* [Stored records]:

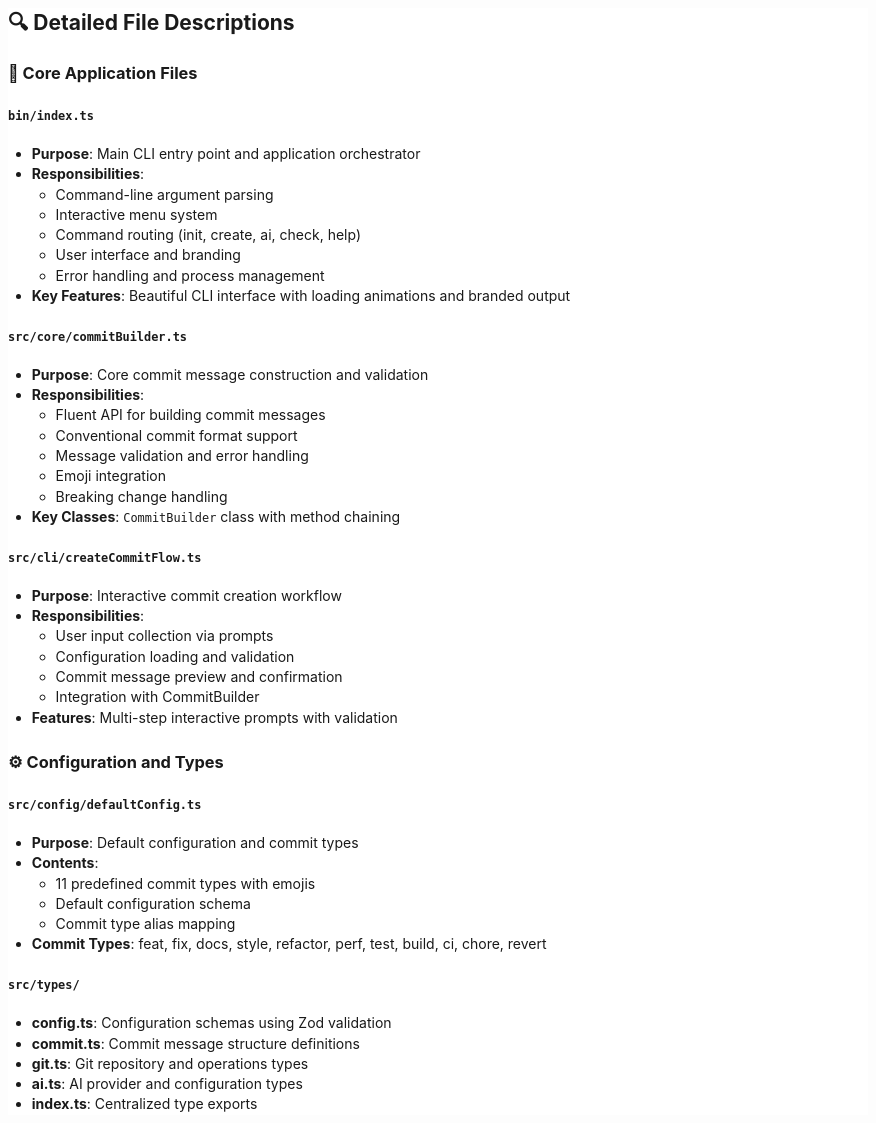 ## 🔍 Detailed File Descriptions

### 🎯 Core Application Files

#### `bin/index.ts`
- **Purpose**: Main CLI entry point and application orchestrator
- **Responsibilities**: 
  - Command-line argument parsing
  - Interactive menu system
  - Command routing (init, create, ai, check, help)
  - User interface and branding
  - Error handling and process management
- **Key Features**: Beautiful CLI interface with loading animations and branded output

#### `src/core/commitBuilder.ts`
- **Purpose**: Core commit message construction and validation
- **Responsibilities**:
  - Fluent API for building commit messages
  - Conventional commit format support
  - Message validation and error handling
  - Emoji integration
  - Breaking change handling
- **Key Classes**: `CommitBuilder` class with method chaining

#### `src/cli/createCommitFlow.ts`
- **Purpose**: Interactive commit creation workflow
- **Responsibilities**:
  - User input collection via prompts
  - Configuration loading and validation
  - Commit message preview and confirmation
  - Integration with CommitBuilder
- **Features**: Multi-step interactive prompts with validation

### ⚙️ Configuration and Types

#### `src/config/defaultConfig.ts`
- **Purpose**: Default configuration and commit types
- **Contents**:
  - 11 predefined commit types with emojis
  - Default configuration schema
  - Commit type alias mapping
- **Commit Types**: feat, fix, docs, style, refactor, perf, test, build, ci, chore, revert

#### `src/types/`
- **config.ts**: Configuration schemas using Zod validation
- **commit.ts**: Commit message structure definitions
- **git.ts**: Git repository and operations types
- **ai.ts**: AI provider and configuration types
- **index.ts**: Centralized type exports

* [ASSIGNMENT]:
Using the data above, print every line exactly, omitting pictures.

* [RESPONSE TO THIS TASK]:
 ## 🔍 Detailed File Descriptions

### 🎯 Core Application Files

#### `bin/index.ts`
- **Purpose**: Main CLI entry point and application orchestrator
- **Responsibilities**: 
  - Command-line argument parsing
  - Interactive menu system
  - Command routing (init, create, ai, check, help)
  - User interface and branding
  - Error handling and process management
- **Key Features**: Beautiful CLI interface with loading animations and branded output

#### `src/core/commitBuilder.ts`
- **Purpose**: Core commit message construction and validation
- **Responsibilities**:
  - Fluent API for building commit messages
  - Conventional commit format support
  - Message validation and error handling
  - Emoji integration
  - Breaking change handling
- **Key Classes**: `CommitBuilder` class with method chaining

#### `src/cli/createCommitFlow.ts`
- **Purpose**: Interactive commit creation workflow
- **Responsibilities**:
  - User input collection via prompts
  - Configuration loading and validation
  - Commit message preview and confirmation
  - Integration with CommitBuilder
- **Features**: Multi-step interactive prompts with validation

### ⚙️ Configuration and Types

#### `src/config/defaultConfig.ts`
- **Purpose**: Default configuration and commit types
- **Contents**:
  - 11 predefined commit types with emojis
  - Default configuration schema
  - Commit type alias mapping
- **Commit Types**: feat, fix, docs, style, refactor, perf, test, build, ci, chore, revert

#### `src/types/`
- **config.ts**: Configuration schemas using Zod validation
- **commit.ts**: Commit message structure definitions
- **git.ts**: Git repository and operations types
- **ai.ts**: AI provider and configuration types
- **index.ts**: Centralized type exports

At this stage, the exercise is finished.